WHAT THE TASK ASKS: A verbatim reproduction of the lines below, from the line containing "(3) Ketentuan lebih lanjut mengenai pengemasan, penyimpanan" through the line containing "(2) Menteri menetapkan persyaratan", both ends included, is the whole required output.

PROVIDED RECORDS:
====

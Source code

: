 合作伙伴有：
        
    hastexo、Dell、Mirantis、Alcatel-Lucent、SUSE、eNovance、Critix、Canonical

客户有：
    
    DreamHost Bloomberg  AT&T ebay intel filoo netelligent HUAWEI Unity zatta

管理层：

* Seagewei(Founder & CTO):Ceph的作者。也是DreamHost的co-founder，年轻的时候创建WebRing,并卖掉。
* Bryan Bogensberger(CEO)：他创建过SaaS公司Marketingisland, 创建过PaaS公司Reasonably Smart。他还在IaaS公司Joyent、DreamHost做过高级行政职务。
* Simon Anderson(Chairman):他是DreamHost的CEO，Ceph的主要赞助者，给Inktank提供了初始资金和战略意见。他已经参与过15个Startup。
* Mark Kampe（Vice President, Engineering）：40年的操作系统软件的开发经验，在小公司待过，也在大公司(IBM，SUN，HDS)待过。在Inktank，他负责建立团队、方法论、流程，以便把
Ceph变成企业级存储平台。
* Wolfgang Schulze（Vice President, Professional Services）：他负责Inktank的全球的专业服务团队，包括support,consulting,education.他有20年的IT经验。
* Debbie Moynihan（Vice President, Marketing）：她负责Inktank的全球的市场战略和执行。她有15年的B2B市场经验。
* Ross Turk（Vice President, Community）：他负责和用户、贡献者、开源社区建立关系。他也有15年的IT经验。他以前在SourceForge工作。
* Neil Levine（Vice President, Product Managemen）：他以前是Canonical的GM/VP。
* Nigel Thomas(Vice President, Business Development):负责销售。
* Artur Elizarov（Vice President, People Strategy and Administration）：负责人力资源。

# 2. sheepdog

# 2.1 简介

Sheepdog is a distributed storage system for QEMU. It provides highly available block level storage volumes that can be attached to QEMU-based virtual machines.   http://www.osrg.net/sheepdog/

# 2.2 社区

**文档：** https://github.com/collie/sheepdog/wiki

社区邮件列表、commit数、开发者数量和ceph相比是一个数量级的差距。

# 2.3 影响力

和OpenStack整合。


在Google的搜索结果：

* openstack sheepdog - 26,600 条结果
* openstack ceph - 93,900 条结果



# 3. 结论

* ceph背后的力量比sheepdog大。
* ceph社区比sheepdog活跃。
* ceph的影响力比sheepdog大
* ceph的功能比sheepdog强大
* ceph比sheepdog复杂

====

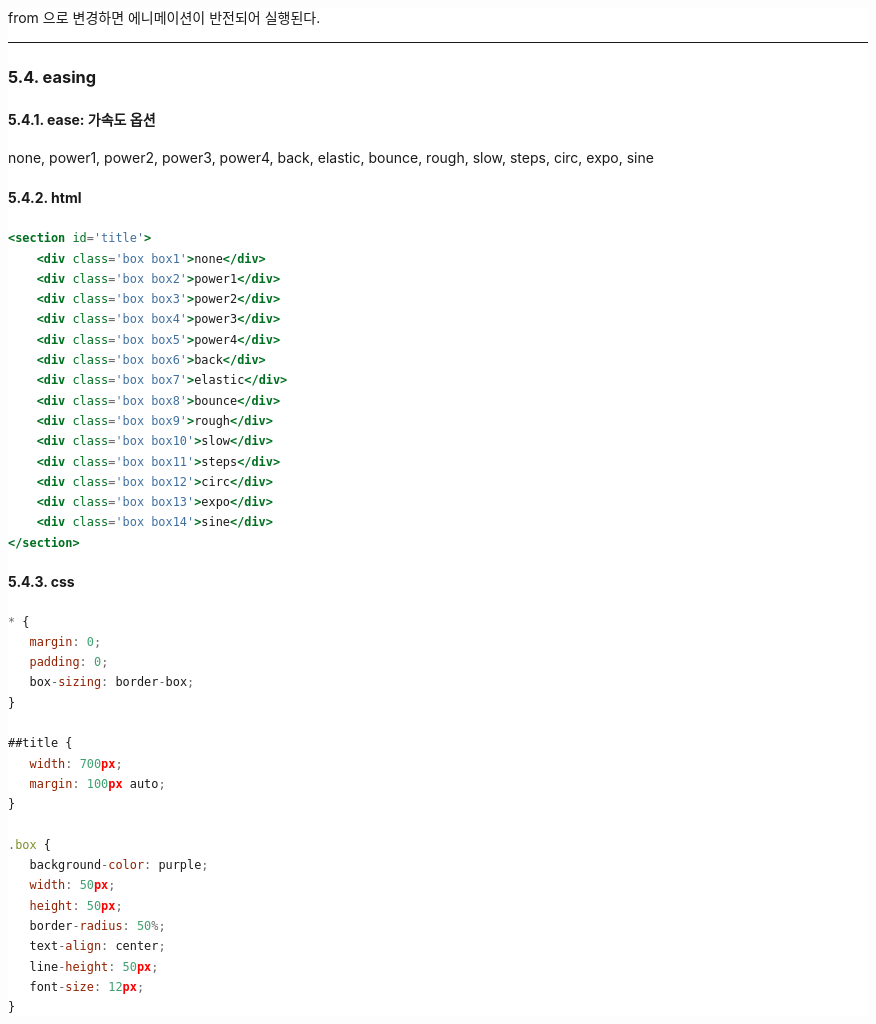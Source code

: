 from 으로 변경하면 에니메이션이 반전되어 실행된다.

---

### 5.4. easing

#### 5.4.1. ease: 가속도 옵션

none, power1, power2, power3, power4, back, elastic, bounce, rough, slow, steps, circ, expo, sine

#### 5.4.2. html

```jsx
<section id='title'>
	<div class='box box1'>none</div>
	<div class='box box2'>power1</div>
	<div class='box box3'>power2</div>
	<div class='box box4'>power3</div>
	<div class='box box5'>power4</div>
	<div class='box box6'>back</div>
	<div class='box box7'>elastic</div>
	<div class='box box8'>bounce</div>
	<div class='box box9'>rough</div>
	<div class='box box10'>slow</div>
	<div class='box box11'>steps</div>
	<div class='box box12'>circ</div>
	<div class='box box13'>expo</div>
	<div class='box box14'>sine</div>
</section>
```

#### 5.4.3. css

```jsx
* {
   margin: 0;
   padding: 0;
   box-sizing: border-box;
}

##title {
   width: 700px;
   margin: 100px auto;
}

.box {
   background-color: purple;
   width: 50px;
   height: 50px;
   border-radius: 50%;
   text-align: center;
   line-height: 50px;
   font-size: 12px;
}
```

====

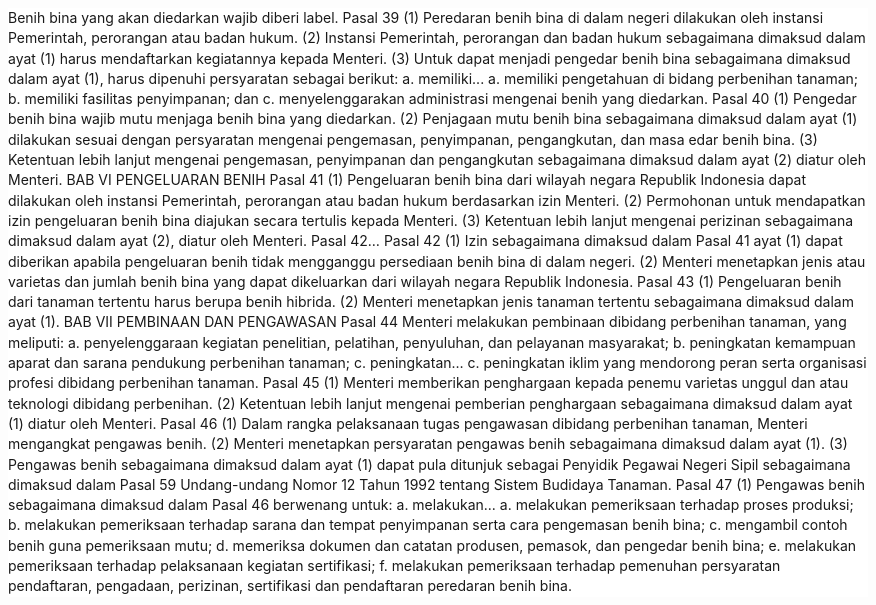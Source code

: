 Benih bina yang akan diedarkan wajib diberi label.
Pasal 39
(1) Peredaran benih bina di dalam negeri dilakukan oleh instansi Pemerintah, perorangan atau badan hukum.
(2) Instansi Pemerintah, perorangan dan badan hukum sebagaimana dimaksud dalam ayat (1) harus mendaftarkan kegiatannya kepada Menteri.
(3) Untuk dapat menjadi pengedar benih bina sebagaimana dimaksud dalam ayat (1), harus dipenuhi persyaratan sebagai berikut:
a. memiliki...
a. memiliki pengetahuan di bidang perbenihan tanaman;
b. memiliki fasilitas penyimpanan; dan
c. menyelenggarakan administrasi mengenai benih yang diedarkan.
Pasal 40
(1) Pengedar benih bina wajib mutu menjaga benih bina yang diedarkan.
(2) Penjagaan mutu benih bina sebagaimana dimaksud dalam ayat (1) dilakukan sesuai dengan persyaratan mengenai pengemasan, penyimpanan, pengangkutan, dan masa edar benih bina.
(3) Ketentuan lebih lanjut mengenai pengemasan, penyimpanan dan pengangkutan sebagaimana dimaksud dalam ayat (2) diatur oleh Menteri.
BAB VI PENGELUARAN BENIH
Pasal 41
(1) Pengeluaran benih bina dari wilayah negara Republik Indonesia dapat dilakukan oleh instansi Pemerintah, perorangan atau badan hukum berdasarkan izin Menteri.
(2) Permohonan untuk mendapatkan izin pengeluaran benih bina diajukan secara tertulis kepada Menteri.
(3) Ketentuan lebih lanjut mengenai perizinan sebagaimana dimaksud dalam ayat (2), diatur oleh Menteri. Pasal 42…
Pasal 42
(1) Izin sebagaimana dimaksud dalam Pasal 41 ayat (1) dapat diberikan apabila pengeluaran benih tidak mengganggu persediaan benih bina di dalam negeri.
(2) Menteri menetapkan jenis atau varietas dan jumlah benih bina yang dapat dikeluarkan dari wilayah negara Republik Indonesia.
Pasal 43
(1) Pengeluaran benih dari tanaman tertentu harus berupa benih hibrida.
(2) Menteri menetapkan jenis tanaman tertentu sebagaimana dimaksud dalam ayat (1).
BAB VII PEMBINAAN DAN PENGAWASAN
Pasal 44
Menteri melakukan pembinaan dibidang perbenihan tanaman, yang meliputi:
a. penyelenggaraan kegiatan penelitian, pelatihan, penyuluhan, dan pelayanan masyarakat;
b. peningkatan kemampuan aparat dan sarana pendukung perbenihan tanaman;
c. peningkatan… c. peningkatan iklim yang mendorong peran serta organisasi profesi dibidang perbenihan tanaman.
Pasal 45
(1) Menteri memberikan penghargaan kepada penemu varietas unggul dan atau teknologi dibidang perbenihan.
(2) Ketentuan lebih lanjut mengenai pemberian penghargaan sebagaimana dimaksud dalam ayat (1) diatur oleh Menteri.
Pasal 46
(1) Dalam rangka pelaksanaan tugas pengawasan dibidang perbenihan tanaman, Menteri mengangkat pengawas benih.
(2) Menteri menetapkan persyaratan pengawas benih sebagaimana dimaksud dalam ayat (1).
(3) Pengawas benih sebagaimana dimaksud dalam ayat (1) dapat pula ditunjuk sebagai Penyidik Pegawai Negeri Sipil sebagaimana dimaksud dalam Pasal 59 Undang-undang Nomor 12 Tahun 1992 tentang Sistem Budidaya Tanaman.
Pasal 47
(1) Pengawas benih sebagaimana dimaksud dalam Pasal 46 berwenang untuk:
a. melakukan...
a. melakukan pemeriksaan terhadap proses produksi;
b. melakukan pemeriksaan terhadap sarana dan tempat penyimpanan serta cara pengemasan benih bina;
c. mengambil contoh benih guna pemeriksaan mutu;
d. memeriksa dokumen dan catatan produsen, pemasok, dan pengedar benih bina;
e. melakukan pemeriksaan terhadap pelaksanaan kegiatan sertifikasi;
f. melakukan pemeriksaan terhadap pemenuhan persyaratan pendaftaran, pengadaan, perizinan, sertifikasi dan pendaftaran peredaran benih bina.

====

OUTPUT:
(3) Ketentuan lebih lanjut mengenai pengemasan, penyimpanan dan pengangkutan sebagaimana dimaksud dalam ayat (2) diatur oleh Menteri.
BAB VI PENGELUARAN BENIH
Pasal 41
(1) Pengeluaran benih bina dari wilayah negara Republik Indonesia dapat dilakukan oleh instansi Pemerintah, perorangan atau badan hukum berdasarkan izin Menteri.
(2) Permohonan untuk mendapatkan izin pengeluaran benih bina diajukan secara tertulis kepada Menteri.
(3) Ketentuan lebih lanjut mengenai perizinan sebagaimana dimaksud dalam ayat (2), diatur oleh Menteri. Pasal 42…
Pasal 42
(1) Izin sebagaimana dimaksud dalam Pasal 41 ayat (1) dapat diberikan apabila pengeluaran benih tidak mengganggu persediaan benih bina di dalam negeri.
(2) Menteri menetapkan jenis atau varietas dan jumlah benih bina yang dapat dikeluarkan dari wilayah negara Republik Indonesia.
Pasal 43
(1) Pengeluaran benih dari tanaman tertentu harus berupa benih hibrida.
(2) Menteri menetapkan jenis tanaman tertentu sebagaimana dimaksud dalam ayat (1).
BAB VII PEMBINAAN DAN PENGAWASAN
Pasal 44
Menteri melakukan pembinaan dibidang perbenihan tanaman, yang meliputi:
a. penyelenggaraan kegiatan penelitian, pelatihan, penyuluhan, dan pelayanan masyarakat;
b. peningkatan kemampuan aparat dan sarana pendukung perbenihan tanaman;
c. peningkatan… c. peningkatan iklim yang mendorong peran serta organisasi profesi dibidang perbenihan tanaman.
Pasal 45
(1) Menteri memberikan penghargaan kepada penemu varietas unggul dan atau teknologi dibidang perbenihan.
(2) Ketentuan lebih lanjut mengenai pemberian penghargaan sebagaimana dimaksud dalam ayat (1) diatur oleh Menteri.
Pasal 46
(1) Dalam rangka pelaksanaan tugas pengawasan dibidang perbenihan tanaman, Menteri mengangkat pengawas benih.
(2) Menteri menetapkan persyaratan pengawas benih sebagaimana dimaksud dalam ayat (1).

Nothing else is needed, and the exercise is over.